=== Section Start ===

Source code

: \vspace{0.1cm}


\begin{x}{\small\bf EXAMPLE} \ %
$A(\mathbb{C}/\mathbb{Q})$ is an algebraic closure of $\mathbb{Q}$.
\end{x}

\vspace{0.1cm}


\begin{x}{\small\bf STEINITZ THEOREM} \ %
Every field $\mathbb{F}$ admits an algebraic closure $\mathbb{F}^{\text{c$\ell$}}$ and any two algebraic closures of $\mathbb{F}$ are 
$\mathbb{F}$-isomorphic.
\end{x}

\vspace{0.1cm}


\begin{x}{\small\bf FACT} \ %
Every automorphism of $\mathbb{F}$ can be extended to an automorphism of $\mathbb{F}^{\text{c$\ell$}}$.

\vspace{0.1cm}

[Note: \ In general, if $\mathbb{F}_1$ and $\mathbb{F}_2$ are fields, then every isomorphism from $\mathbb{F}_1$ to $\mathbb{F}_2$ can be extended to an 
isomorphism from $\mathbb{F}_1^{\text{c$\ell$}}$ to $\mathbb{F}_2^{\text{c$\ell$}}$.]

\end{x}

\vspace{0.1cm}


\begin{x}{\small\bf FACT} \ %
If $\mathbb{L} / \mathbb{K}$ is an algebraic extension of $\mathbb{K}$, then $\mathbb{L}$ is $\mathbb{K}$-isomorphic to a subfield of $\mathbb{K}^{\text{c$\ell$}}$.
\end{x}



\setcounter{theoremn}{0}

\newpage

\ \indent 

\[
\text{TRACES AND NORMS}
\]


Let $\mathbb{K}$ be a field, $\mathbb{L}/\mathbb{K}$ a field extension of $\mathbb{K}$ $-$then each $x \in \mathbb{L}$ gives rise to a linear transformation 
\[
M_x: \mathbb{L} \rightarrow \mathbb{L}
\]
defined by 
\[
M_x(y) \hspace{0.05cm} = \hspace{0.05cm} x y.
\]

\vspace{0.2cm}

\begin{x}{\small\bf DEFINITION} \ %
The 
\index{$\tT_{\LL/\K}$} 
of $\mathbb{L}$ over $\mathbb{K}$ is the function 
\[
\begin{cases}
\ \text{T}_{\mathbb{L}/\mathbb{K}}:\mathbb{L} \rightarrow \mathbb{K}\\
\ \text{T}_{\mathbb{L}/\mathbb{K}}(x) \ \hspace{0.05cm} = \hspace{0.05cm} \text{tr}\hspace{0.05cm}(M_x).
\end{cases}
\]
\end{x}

=== Section End ===

■ WORK ITEM ■
All of the data above should be written out again word for word.

■ RESPONSE ■
Source code

: \vspace{0.1cm}


\begin{x}{\small\bf EXAMPLE} \ %
$A(\mathbb{C}/\mathbb{Q})$ is an algebraic closure of $\mathbb{Q}$.
\end{x}

\vspace{0.1cm}


\begin{x}{\small\bf STEINITZ THEOREM} \ %
Every field $\mathbb{F}$ admits an algebraic closure $\mathbb{F}^{\text{c$\ell$}}$ and any two algebraic closures of $\mathbb{F}$ are 
$\mathbb{F}$-isomorphic.
\end{x}

\vspace{0.1cm}


\begin{x}{\small\bf FACT} \ %
Every automorphism of $\mathbb{F}$ can be extended to an automorphism of $\mathbb{F}^{\text{c$\ell$}}$.

\vspace{0.1cm}

[Note: \ In general, if $\mathbb{F}_1$ and $\mathbb{F}_2$ are fields, then every isomorphism from $\mathbb{F}_1$ to $\mathbb{F}_2$ can be extended to an 
isomorphism from $\mathbb{F}_1^{\text{c$\ell$}}$ to $\mathbb{F}_2^{\text{c$\ell$}}$.]

\end{x}

\vspace{0.1cm}


\begin{x}{\small\bf FACT} \ %
If $\mathbb{L} / \mathbb{K}$ is an algebraic extension of $\mathbb{K}$, then $\mathbb{L}$ is $\mathbb{K}$-isomorphic to a subfield of $\mathbb{K}^{\text{c$\ell$}}$.
\end{x}



\setcounter{theoremn}{0}

\newpage

\ \indent 

\[
\text{TRACES AND NORMS}
\]


Let $\mathbb{K}$ be a field, $\mathbb{L}/\mathbb{K}$ a field extension of $\mathbb{K}$ $-$then each $x \in \mathbb{L}$ gives rise to a linear transformation 
\[
M_x: \mathbb{L} \rightarrow \mathbb{L}
\]
defined by 
\[
M_x(y) \hspace{0.05cm} = \hspace{0.05cm} x y.
\]

\vspace{0.2cm}

\begin{x}{\small\bf DEFINITION} \ %
The 
\index{$\tT_{\LL/\K}$} 
of $\mathbb{L}$ over $\mathbb{K}$ is the function 
\[
\begin{cases}
\ \text{T}_{\mathbb{L}/\mathbb{K}}:\mathbb{L} \rightarrow \mathbb{K}\\
\ \text{T}_{\mathbb{L}/\mathbb{K}}(x) \ \hspace{0.05cm} = \hspace{0.05cm} \text{tr}\hspace{0.05cm}(M_x).
\end{cases}
\]
\end{x}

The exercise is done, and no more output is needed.